Bolortsetseg Minjin grew up on top of dinosaur bones. That’s not unusual in Mongolia. What was unusual about her childhood is that she saw them and learned the difference between a tarbosaur and a protoceratops early. Her father, a prominent paleontologist trained in Russia, worked in the Gobi Desert, looking for the sorts of fossils that made diggers like the American Museum of Natural History’s Roy Chapman Andrews famous in the 1920s.

Bolor followed in his footsteps and earned a Ph.D. in vertebrate paleontology from the City University of New York (supported by AMNH). But she’s keenly aware that her fervor isn’t necessarily shared by her neighbors. Many Mongolian dinosaurs are better known in the West than they are in the towns and villages where they were discovered. When Bolor holds workshops in local schools, the students often can’t name a single dinosaur. When she tells them about the velociraptors that once stalked their neighborhoods, minds are blown.

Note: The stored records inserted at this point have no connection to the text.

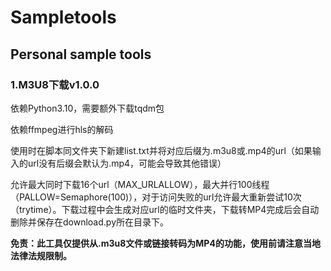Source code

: <h1> Sampletools</h1>
<h2>Personal sample tools</h2>

<h3>1.M3U8下载v1.0.0</h3>

依赖Python3.10，需要额外下载tqdm包

依赖ffmpeg进行hls的解码

使用时在脚本同文件夹下新建list.txt并将对应后缀为.m3u8或.mp4的url（如果输入的url没有后缀会默认为.mp4，可能会导致其他错误）

允许最大同时下载16个url（MAX_URLALLOW），最大并行100线程（PALLOW=Semaphore(100)），对于访问失败的url允许最大重新尝试10次（trytime）。下载过程中会生成对应url的临时文件夹，下载转MP4完成后会自动删除并保存在download.py所在目录下。

<b>免责：此工具仅提供从.m3u8文件或链接转码为MP4的功能，使用前请注意当地法律法规限制。</b>
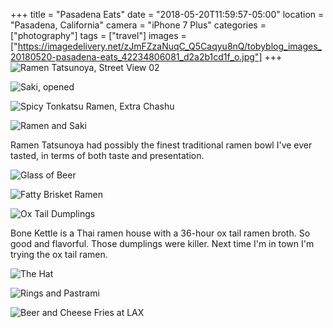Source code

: +++
title = "Pasadena Eats"
date = "2018-05-20T11:59:57-05:00"
location = "Pasadena, California"
camera = "iPhone 7 Plus"
categories = ["photography"]
tags = ["travel"]
images = ["https://imagedelivery.net/zJmFZzaNuqC_Q5Caqyu8nQ/tobyblog_images_20180520-pasadena-eats_42234806081_d2a2b1cd1f_o.jpg"]
+++
![Ramen Tatsunoya, Street View 02](https://imagedelivery.net/zJmFZzaNuqC_Q5Caqyu8nQ/tobyblog_images_20180520-pasadena-eats_42234806081_d2a2b1cd1f_o.jpg/fit=scale-down,w=780,sharpen=1,f=auto,q=0.9,slow-connection-quality=0.3)
<!--more-->

![Saki, opened](https://imagedelivery.net/zJmFZzaNuqC_Q5Caqyu8nQ/tobyblog_images_20180520-pasadena-eats_42132774932_20a29710d5_o.jpg/fit=scale-down,w=780,sharpen=1,f=auto,q=0.9,slow-connection-quality=0.3)

![Spicy Tonkatsu Ramen, Extra Chashu](https://imagedelivery.net/zJmFZzaNuqC_Q5Caqyu8nQ/tobyblog_images_20180520-pasadena-eats_40372258040_a835485ce7_o.jpg/fit=scale-down,w=780,sharpen=1,f=auto,q=0.9,slow-connection-quality=0.3)

![Ramen and Saki](https://imagedelivery.net/zJmFZzaNuqC_Q5Caqyu8nQ/tobyblog_images_20180520-pasadena-eats_40372257990_721cbc2286_o.jpg/fit=scale-down,w=780,sharpen=1,f=auto,q=0.9,slow-connection-quality=0.3)

Ramen Tatsunoya had possibly the finest traditional ramen bowl I've ever tasted, in terms of both taste and presentation.

![Glass of Beer](https://imagedelivery.net/zJmFZzaNuqC_Q5Caqyu8nQ/tobyblog_images_20180520-pasadena-eats_41440678104_f9971356c1_o.jpg/fit=scale-down,w=780,sharpen=1,f=auto,q=0.9,slow-connection-quality=0.3)

![Fatty Brisket Ramen](https://imagedelivery.net/zJmFZzaNuqC_Q5Caqyu8nQ/tobyblog_images_20180520-pasadena-eats_41440678374_03ce7476a6_o.jpg/fit=scale-down,w=780,sharpen=1,f=auto,q=0.9,slow-connection-quality=0.3)

![Ox Tail Dumplings](https://imagedelivery.net/zJmFZzaNuqC_Q5Caqyu8nQ/tobyblog_images_20180520-pasadena-eats_41440678304_22902b1d07_o.jpg/fit=scale-down,w=780,sharpen=1,f=auto,q=0.9,slow-connection-quality=0.3)

Bone Kettle is a Thai ramen house with a 36-hour ox tail ramen broth. So good and flavorful. Those dumplings were killer. Next time I'm in town I'm trying the ox tail ramen.

![The Hat](https://imagedelivery.net/zJmFZzaNuqC_Q5Caqyu8nQ/tobyblog_images_20180520-pasadena-eats_42132775342_61392a456d_o.jpg/fit=scale-down,w=780,sharpen=1,f=auto,q=0.9,slow-connection-quality=0.3)

![Rings and Pastrami](https://imagedelivery.net/zJmFZzaNuqC_Q5Caqyu8nQ/tobyblog_images_20180520-pasadena-eats_42132774662_20f03a300b_o.jpg/fit=scale-down,w=780,sharpen=1,f=auto,q=0.9,slow-connection-quality=0.3)

![Beer and Cheese Fries at LAX](https://imagedelivery.net/zJmFZzaNuqC_Q5Caqyu8nQ/tobyblog_images_20180520-pasadena-eats_40427436190_d34c2d3e70_o.jpg/fit=scale-down,w=780,sharpen=1,f=auto,q=0.9,slow-connection-quality=0.3)
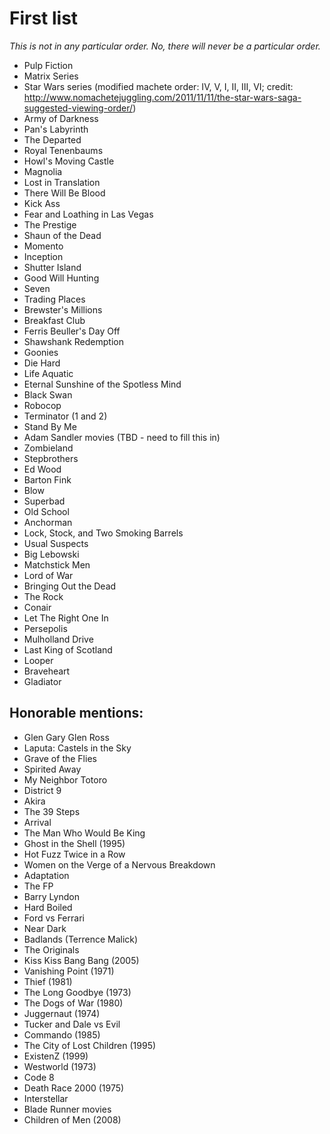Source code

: # First list
*This is not in any particular order. No, there will never be a particular order.*

* Pulp Fiction
* Matrix Series
* Star Wars series (modified machete order: IV, V, I, II, III, VI; credit: http://www.nomachetejuggling.com/2011/11/11/the-star-wars-saga-suggested-viewing-order/)
* Army of Darkness
* Pan's Labyrinth
* The Departed
* Royal Tenenbaums
* Howl's Moving Castle
* Magnolia
* Lost in Translation
* There Will Be Blood
* Kick Ass
* Fear and Loathing in Las Vegas
* The Prestige
* Shaun of the Dead
* Momento
* Inception
* Shutter Island
* Good Will Hunting
* Seven
* Trading Places
* Brewster's Millions
* Breakfast Club
* Ferris Beuller's Day Off
* Shawshank Redemption
* Goonies
* Die Hard
* Life Aquatic
* Eternal Sunshine of the Spotless Mind
* Black Swan
* Robocop
* Terminator (1 and 2)
* Stand By Me
* Adam Sandler movies (TBD - need to fill this in)
* Zombieland
* Stepbrothers
* Ed Wood
* Barton Fink
* Blow
* Superbad
* Old School
* Anchorman
* Lock, Stock, and Two Smoking Barrels
* Usual Suspects
* Big Lebowski
* Matchstick Men
* Lord of War
* Bringing Out the Dead
* The Rock
* Conair
* Let The Right One In
* Persepolis
* Mulholland Drive
* Last King of Scotland
* Looper
* Braveheart
* Gladiator

## Honorable mentions:
* Glen Gary Glen Ross
* Laputa: Castels in the Sky
* Grave of the Flies
* Spirited Away
* My Neighbor Totoro
* District 9
* Akira
* The 39 Steps
* Arrival
* The Man Who Would Be King
* Ghost in the Shell (1995) 
* Hot Fuzz Twice in a Row
* Women on the Verge of a Nervous Breakdown
* Adaptation
* The FP
* Barry Lyndon
* Hard Boiled
* Ford vs Ferrari
* Near Dark
* Badlands (Terrence Malick)
* The Originals
* Kiss Kiss Bang Bang (2005)
* Vanishing Point (1971)
* Thief (1981)
* The Long Goodbye (1973)
* The Dogs of War (1980)
* Juggernaut (1974) 
* Tucker and Dale vs Evil
* Commando (1985)
* The City of Lost Children (1995)
* ExistenZ (1999)
* Westworld (1973)
* Code 8
* Death Race 2000 (1975)
* Interstellar
* Blade Runner movies 
* Children of Men (2008)
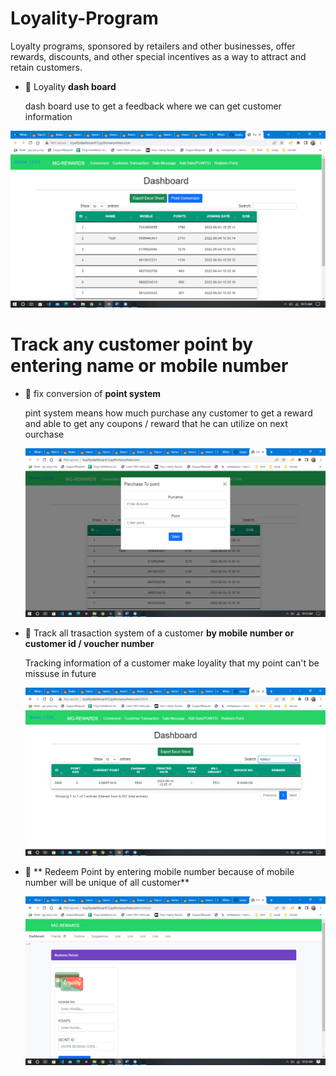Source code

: # Loyality-Program
Loyalty programs, sponsored by retailers and other businesses, offer rewards, discounts, and other special incentives as a way to attract and retain customers.

- 🌱 Loyality **dash board**

  <p>dash board use to get a feedback where we can get customer information</p>
  
<img src="https://github.com/sanjayengineer121/Loyality-Program/blob/main/static/img/Screenshot%20(511).png">

<h1>Track any customer point by entering name or mobile number </h1>

- 🌱 fix conversion of **point system**

  <p> pint system means how much purchase any customer to get a reward and able to get any coupons / reward that he can utilize on next ourchase</p>

  <img src="https://github.com/sanjayengineer121/Loyality-Program/blob/main/static/img/Screenshot%20(512).png">
  
- 🌱 Track all trasaction system of a customer **by mobile number or customer id / voucher number**

  <p>Tracking information of a customer make loyality that my point can't be missuse in future </p>
  
  <img src="https://github.com/sanjayengineer121/Loyality-Program/blob/main/static/img/Screenshot%20(514).png">
  
- 🌱 ** Redeem Point by entering mobile number because of mobile number will be unique of all customer**

  <img src="https://github.com/sanjayengineer121/Loyality-Program/blob/main/static/img/Screenshot%20(516).png">
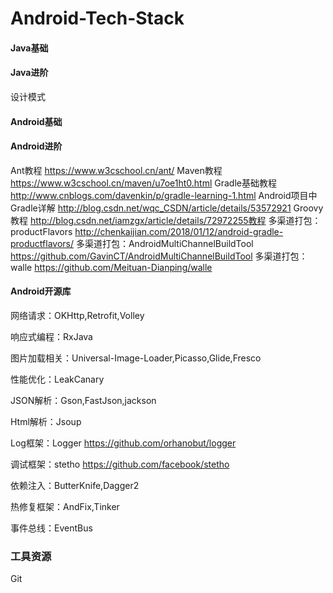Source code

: # Android-Tech-Stack

#### Java基础
#### Java进阶
设计模式

#### Android基础
#### Android进阶
Ant教程
https://www.w3cschool.cn/ant/
Maven教程
https://www.w3cschool.cn/maven/u7oe1ht0.html
Gradle基础教程
http://www.cnblogs.com/davenkin/p/gradle-learning-1.html
Android项目中Gradle详解
http://blog.csdn.net/wqc_CSDN/article/details/53572921
Groovy教程
http://blog.csdn.net/iamzgx/article/details/72972255教程
多渠道打包：productFlavors
http://chenkaijian.com/2018/01/12/android-gradle-productflavors/
多渠道打包：AndroidMultiChannelBuildTool
https://github.com/GavinCT/AndroidMultiChannelBuildTool
多渠道打包：walle
https://github.com/Meituan-Dianping/walle

#### Android开源库
网络请求：OKHttp,Retrofit,Volley

响应式编程：RxJava

图片加载相关：Universal-Image-Loader,Picasso,Glide,Fresco

性能优化：LeakCanary

JSON解析：Gson,FastJson,jackson

Html解析：Jsoup

Log框架：Logger
https://github.com/orhanobut/logger

调试框架：stetho
https://github.com/facebook/stetho

依赖注入：ButterKnife,Dagger2

热修复框架：AndFix,Tinker

事件总线：EventBus

### 工具资源
Git
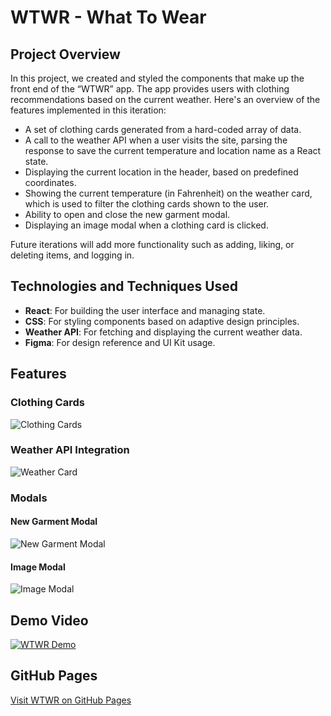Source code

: # WTWR - What To Wear

## Project Overview

In this project, we created and styled the components that make up the front end of the “WTWR” app. The app provides users with clothing recommendations based on the current weather. Here's an overview of the features implemented in this iteration:

- A set of clothing cards generated from a hard-coded array of data.
- A call to the weather API when a user visits the site, parsing the response to save the current temperature and location name as a React state.
- Displaying the current location in the header, based on predefined coordinates.
- Showing the current temperature (in Fahrenheit) on the weather card, which is used to filter the clothing cards shown to the user.
- Ability to open and close the new garment modal.
- Displaying an image modal when a clothing card is clicked.

Future iterations will add more functionality such as adding, liking, or deleting items, and logging in.

## Technologies and Techniques Used

- **React**: For building the user interface and managing state.
- **CSS**: For styling components based on adaptive design principles.
- **Weather API**: For fetching and displaying the current weather data.
- **Figma**: For design reference and UI Kit usage.

## Features

### Clothing Cards

![Clothing Cards](images/clothing_cards.png)

### Weather API Integration

![Weather Card](images/weather_card.png)

### Modals

#### New Garment Modal

![New Garment Modal](images/new_garment_modal.png)

#### Image Modal

![Image Modal](images/image_modal.png)

## Demo Video

[![WTWR Demo](images/demo_video.png)](https://link-to-demo-video.com)

## GitHub Pages

[Visit WTWR on GitHub Pages](https://your-github-username.github.io/WTWR)
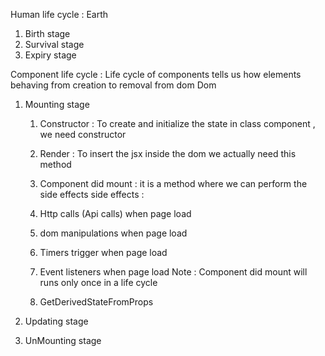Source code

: 

<!-- Tasks:
1. Repeat the class
2. Replace today class with array of objects (TODO  based on ID)
3. Style the class topics , TODO 
4. Prepare for git hub , tasks , till date topics  -->





Human life cycle :
Earth 

1. Birth stage 
2. Survival stage
3. Expiry stage



Component life cycle : Life cycle of components tells us how elements behaving from creation 
to removal from dom
Dom

1. Mounting stage 

    1. Constructor : To create and initialize the state in class component , we need constructor

    2. Render : To insert the jsx inside the dom we actually need this method

    3. Component did mount : it is a method where we can perform the side effects 
    side effects : 
    1. Http calls (Api calls) when page load
    2. dom manipulations when page load
    3. Timers trigger when page load
    4. Event listeners when page load
 Note : Component did mount will runs only once in a life cycle 

    4.  GetDerivedStateFromProps

2. Updating stage 
3. UnMounting stage
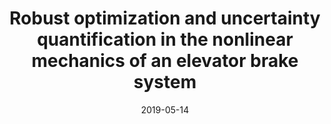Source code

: ---
title: "Robust optimization and uncertainty quantification in the nonlinear mechanics of an elevator brake system"
authors: "P. Wolszczak, P. Lonkwic, A. Cunha Jr, G. Litak, and S. Molski"
journal: "Meccanica"
year: "2019"
volume: "54"
pages: "1057-1069"
doi: "https://doi.org/10.1007/s11012-019-00992-7"
pdf: "https://doi.org/10.1007/s11012-019-00992-7"
arxiv: 
hal: "https://hal.archives-ouvertes.fr/hal-02105068"
image: "GraphicalAbstract_Paper_2019_MECC.png"
layout: none
date: 2019-05-14
collection: publications
category: manuscripts
permalink: /publications/JournalPaper_2019_MECC_v54_pp1057-1069
---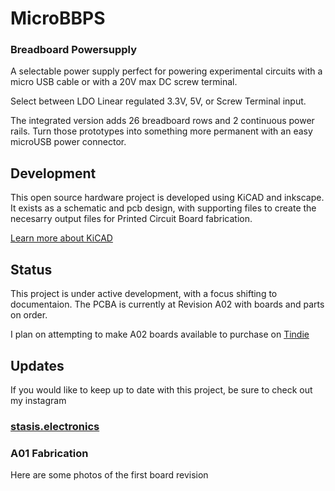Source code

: # MicroBBPS 
<h3>Breadboard Powersupply</h3>

A selectable power supply perfect for powering experimental circuits with a micro USB cable or with a 20V max DC screw terminal.

Select between LDO Linear regulated 3.3V, 5V, or Screw Terminal input.

The integrated version adds 26 breadboard rows and 2 continuous power rails. Turn those prototypes into something more permanent with an easy microUSB power connector. 

## Development
This open source hardware project is developed using KiCAD and inkscape. It exists as a schematic and pcb design, with supporting files to create the necesarry output files for Printed Circuit Board fabrication.

[Learn more about KiCAD](https://kicad.org/about/kicad/)

## Status

This project is under active development, with a focus shifting to documentaion.
The PCBA is currently at Revision A02 with boards and parts on order.

I plan on attempting to make A02 boards available to purchase on [Tindie](https://www.tindie.com/stores/stasis/)

## Updates
If you would like to keep up to date with this project, be sure to check out my instagram

<h3><a href="https://www.instagram.com/stasis.electronics/">stasis.electronics</a></h3>

### A01 Fabrication
Here are some photos of the first board revision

Bolor wants to blow more Mongolian minds, but it’s a hard, lonely job that is only getting harder and lonelier because the paleontologists who worked alongside her father are retiring and there’s a dearth of qualified people to step into research and communication roles. That’s why she’s making plans to build a dinosaur museum in the Gobi Desert. It’s also why she got herself a bus.

Bolor’s bus, donated by the American Museum of Natural History, is a mobile dinosaur museum on off-road tires. In a massive nation with poor infrastructure, this is how you show people their natural heritage — one bumpy drive at a time.

“That museum really made a difference for the kids,” she says. “Every kid comes out so excited — some kids have never even been in a museum.”

A bus is great, but permanent dino infrastructure would be way better. Ultimately Bolor wants to erect institutions in each of Mongolia’s seven dinosaur-rich regions. The idea is that these institutions would become hubs for local dinosaur tourism economies that will give communities a reason to learn about dinosaurs and care about their preservation. The best case scenario, Bolor creates a sort of dino-destination not unlike Drumheller, Canada. At minimum, she creates repositories. After all, museums would give people a place to put the fossils they uncover, which is more needed than you might think.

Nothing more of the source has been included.